About GnuCash
GnuCash is a program to keep track of your finances. Some
of the features are:
- Multiple accounts, which can be open at
the same time. Create one xacc account
for each of your bank accounts.
- Each account keeps a running balance and
a reconciled balance, so you can keep track
of the checks that have cleared your account.
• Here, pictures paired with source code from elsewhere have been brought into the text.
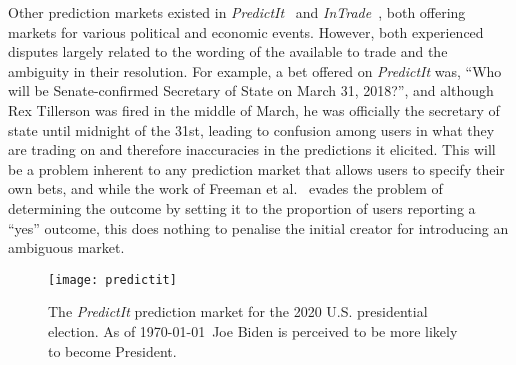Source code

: Other prediction markets existed in \emph{PredictIt}~\cite{PredictIt} and
\emph{InTrade}~\cite{InTrade}, both offering markets for various political and
economic events. However, both experienced disputes largely related to the
wording of the available to trade and the ambiguity in their resolution. For
example, a bet offered on \emph{PredictIt} was, ``Who will be Senate-confirmed
Secretary of State on March 31, 2018?'', and although Rex Tillerson was fired
in the middle of March, he was officially the secretary of state until midnight
of the 31st, leading to confusion among users in what they are trading on and
therefore inaccuracies in the predictions it elicited. This will be a problem
inherent to any prediction market that allows users to specify their own bets,
and while the work of Freeman et al.~\cite{Freeman2017} evades the problem of
determining the outcome by setting it to the proportion of users reporting a
``yes'' outcome, this does nothing to penalise the initial creator for
introducing an ambiguous market.

\begin{figure}[h]
	\centering
	\texttt{[image: predictit]}
	\caption{The \emph{PredictIt} prediction market for the 2020 U.S.
	presidential election. As of \today\ Joe Biden is perceived to be more
	likely to become President.}
	\label{fig:predictit}
\end{figure}
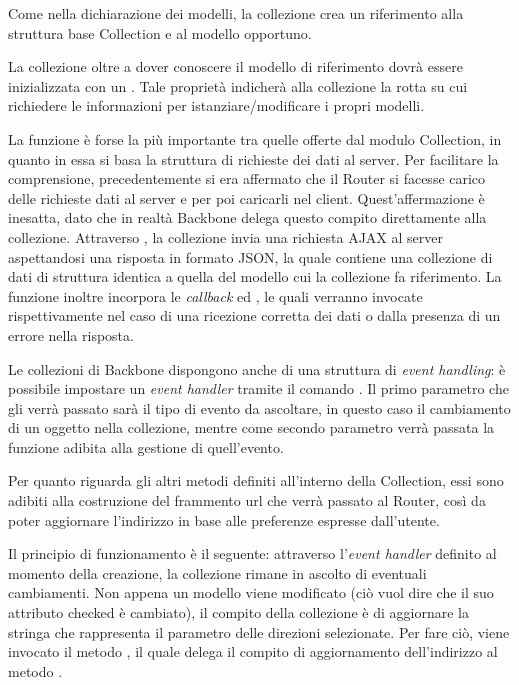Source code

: Come nella dichiarazione dei modelli, la collezione crea un riferimento alla struttura base Collection e al modello opportuno.

La collezione oltre a dover conoscere il modello di riferimento dovrà essere inizializzata con un . Tale proprietà indicherà alla collezione la rotta su cui richiedere le informazioni per istanziare/modificare i propri modelli.

La funzione  è forse la più importante tra quelle offerte dal modulo Collection, in quanto in essa si basa la struttura di richieste dei dati al server. Per facilitare la comprensione, precedentemente si era affermato che il Router si facesse carico delle richieste dati al server e per poi caricarli nel client. Quest'affermazione è inesatta, dato che in realtà Backbone delega questo compito direttamente alla collezione. Attraverso , la collezione invia una richiesta AJAX al server aspettandosi una risposta in formato JSON, la quale contiene una collezione di dati di struttura identica a quella del modello cui la collezione fa riferimento.
La funzione  inoltre incorpora le {\itshape callback}  ed , le quali verranno invocate rispettivamente nel caso di una ricezione corretta dei dati o dalla presenza di un errore nella risposta.

Le collezioni di Backbone dispongono anche di una struttura di {\itshape event handling}: è possibile impostare un {\itshape event handler} tramite il comando . Il primo parametro che gli verrà passato sarà il tipo di evento da ascoltare, in questo caso il cambiamento di un oggetto nella collezione, mentre come secondo parametro verrà passata la funzione adibita alla gestione di quell'evento.

Per quanto riguarda gli altri metodi definiti all'interno della Collection, essi sono adibiti alla costruzione del frammento url che verrà passato al Router, così da poter aggiornare l'indirizzo in base alle preferenze espresse dall'utente.

Il principio di funzionamento è il seguente: attraverso l'{\itshape event handler} definito al momento della creazione, la collezione rimane in ascolto di eventuali cambiamenti. Non appena un modello viene modificato (ciò vuol dire che il suo attributo checked è cambiato), il compito della collezione è di aggiornare la stringa che rappresenta il parametro delle direzioni selezionate. Per fare ciò, viene invocato il metodo , il quale delega il compito di aggiornamento dell'indirizzo al metodo .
- A simple interface. If you can use the
register in the back of your checkbook,
you can use xacc.
- Automatic account reconciling. At the end
of the month, open up the reconcile window,
enter your bank statement's ending balance,
and check off the transactions that appear
in the bank statement. This makes it easy
to track down any discrepancies.
- QuickFill... if you begin typing
in the description field, and the text matches a
previous transaction, hitting TAB will copy
that previous transaction. Handy if you have
similar transactions on a regular basis.
- Stock/Mutual Fund Portfolios. Track stocks
individually (one per account) or in portfolio
of accounts (a group of accounts that can be
displayed together).
- Support for multiple currencies and currency
trading accounts. (partial, still broken).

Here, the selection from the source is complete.